Back and Forth
This is simply a sad love song. It's about running back and forth through emotions and feelings
for a person that you care deeply about. It's been said that loneliness can kill you. I have to
agree and add that so can love. It doesn't have to, but the risk is always there. That's what
makes it what it is. In 2002 I was emotionally tangled up with a woman that I felt greatly connected
with. We both had issues and things didn't work out. It left me a little introspective and
empty. I wrote it down.
Lucky 7
Lucky 7 was written in anger and indignation (some righteous, some not). I don't regret writing
the song as it stands as a statement to watch for wolves in sheep's clothing. I had an
acquaintance who made a living off of other people. There is a laundry list of people who have been violated
(ethically, economically, spiritually, etc) by this individual. Have you ever had a friend who
goes to a restaurant and puts hair in his soup to get a free meal? This person was that sort. The
list of 'victims' who are owed money is astounding. It is, sadly, easier for me to think of
people I know whom this person has not violated! The part that is hard to swallow is that the person
continues to recruit more innocents... All under the name of God! Having tasted of this persons
treatment, I let myself become bitter and angry. But thanks to the love and mercy of Jesus Christ
and the counsel of one Pastor Don Sharp (Church of God at Baden - www.cogab.org) I am well on my
way to letting it go! This song was written during the Autumn of 2002, about eight months removed
from my angst!
Wasting Away
This is a song that I wrote while dealing with the pain of losing my Grandmother. When I was a
child I made her promise me that she would never die. Ah... the innocence of a child! Well, she
was the first significant family member to die. I had a hard time with it and obviously battled
many different emotions. This song expresses the sorrow and wonderment of her current state. Does
she see me? Is she disappointed in me? Does she still love me? Crazy thoughts and yet I think
we can all relate. I love you Grandma!
Mercy River
I am often really amazed by God's ability to give you a 'revelation'. It's almost always
something simplifying. I often think afterwards... "Man, why didn't I get that before??" This song was
borne out of a revelation of who God thinks I am. The older I get, the less I know myself. I
think idleness and the general malaise of being 'set in one's ways' is to blame. James 1:23,24 says:
"For if any be a hearer of the word, and not a doer, he is like unto a man beholding his natural
face in a glass: For he beholdeth himself, and goeth his way, and straightway forgetteth what
manner of man he was." And even before I left that glass, I wasn't sure who I was.

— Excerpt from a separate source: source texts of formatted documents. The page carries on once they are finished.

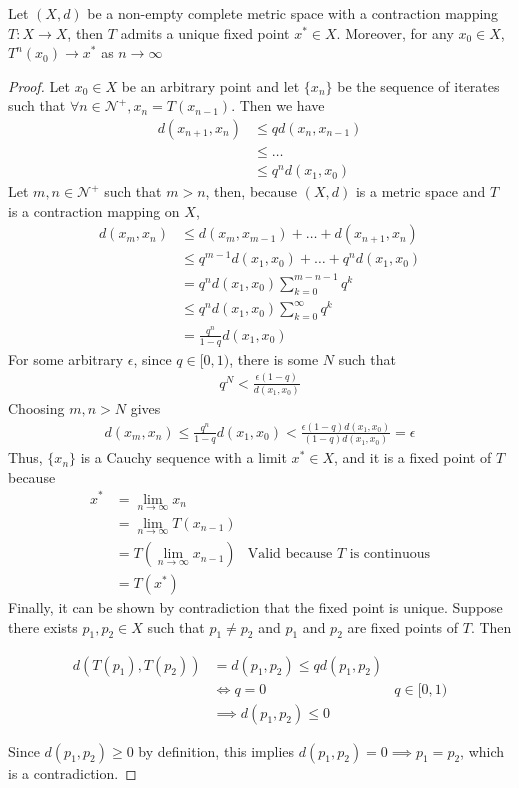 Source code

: \documentclass{article}
\begin{document}
\begin{thm} \label{thm:banach}
Let $(X, d)$ be a non-empty complete metric space with a contraction mapping $T : X \to X$, then $T$ admits a unique fixed point $x^* \in X$.
Moreover, for any $x_0 \in X$, $T^n(x_0) \to x^*$ as $n\to\infty$
\end{thm}

\begin{proof}
Let $x_0 \in X$ be an arbitrary point and let $\{x_n\}$ be the sequence of iterates such that $\forall n \in \mathcal{N}^+, x_n = T(x_{n-1})$. Then we have
\begin{align*}
    d(x_{n+1}, x_n) &\leq q d(x_n, x_{n-1})\\
    &\leq \ldots\\
    &\leq q^n d(x_1, x_0)
\end{align*}
Let $m, n \in \mathcal{N}^+$ such that $m > n$, then, because $(X, d)$ is a metric space and $T$ is a contraction mapping on $X$,
\begin{align*}
    d(x_m, x_n) &\leq d(x_m, x_{m-1}) + \ldots + d(x_{n+1}, x_n)\\
    &\leq q^{m-1}d(x_1, x_0) + \ldots + q^{n}d(x_1, x_0)\\
    &= q^n d(x_1, x_0) \sum_{k=0}^{m-n-1}q^k\\
    &\leq q^n d(x_1, x_0) \sum_{k=0}^{\infty}q^k\\
    &= \frac{q^n}{1 - q} d(x_1, x_0)
\end{align*}
For some arbitrary $\epsilon$, since $q \in [0, 1)$, there is some $N$ such that
\begin{align*}
    q^N < \frac{\epsilon (1-q)}{d(x_1, x_0)}
\end{align*}
Choosing $m, n > N$ gives
\begin{align*}
    d(x_m, x_n) \leq \frac{q^n}{1 - q} d(x_1, x_0) < \frac{\epsilon (1 - q) d(x_1, x_0)}{(1 - q) d(x_1, x_0)} = \epsilon
\end{align*}
Thus, $\{x_n\}$ is a Cauchy sequence with a limit $x^* \in X$, and it is a fixed point of $T$ because
\begin{align*}
    x^* &= \lim_{n\to\infty} x_n\\
    &= \lim_{n\to\infty} T(x_{n-1})\\
    &= T(\lim_{n\to\infty} x_{n-1}) &\text{Valid because $T$ is continuous}\\
    &= T(x^*)
\end{align*}
Finally, it can be shown by contradiction that the fixed point is unique. Suppose there exists $p_1, p_2 \in X$ such that $p_1 \ne p_2$ and $p_1$ and $p_2$ are fixed points of $T$. Then

\begin{align*}
d(T(p_1), T(p_2)) &= d(p_1, p_2) \leq qd(p_1, p_2)\\
&\iff q = 0 &\text{$q \in [0, 1)$}\\
&\implies d(p_1, p_2) \leq 0 
\end{align*}

Since $d(p_1, p_2) \geq 0$ by definition, this implies $d(p_1, p_2) = 0 \implies p_1 = p_2$, which is a contradiction. \qedhere
\end{proof}
\end{document}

It was
revelational to actually grip the fact that He knows me better than I know myself. What's more is that He
loves me. So when I'm facing situations that confuse or scare me, I can remember that I may not
know what sort of man I am... But He does. And He's with me. His GRACE and MERCY are sufficient
for me! I have really made it a point to get involved in ministry since around December of 2002. I
want the Lord inside me to form the man I am to be outwardly. It's easier said than done, but I'm
working on it! Most importantly, His Mercy River is NEW every morning!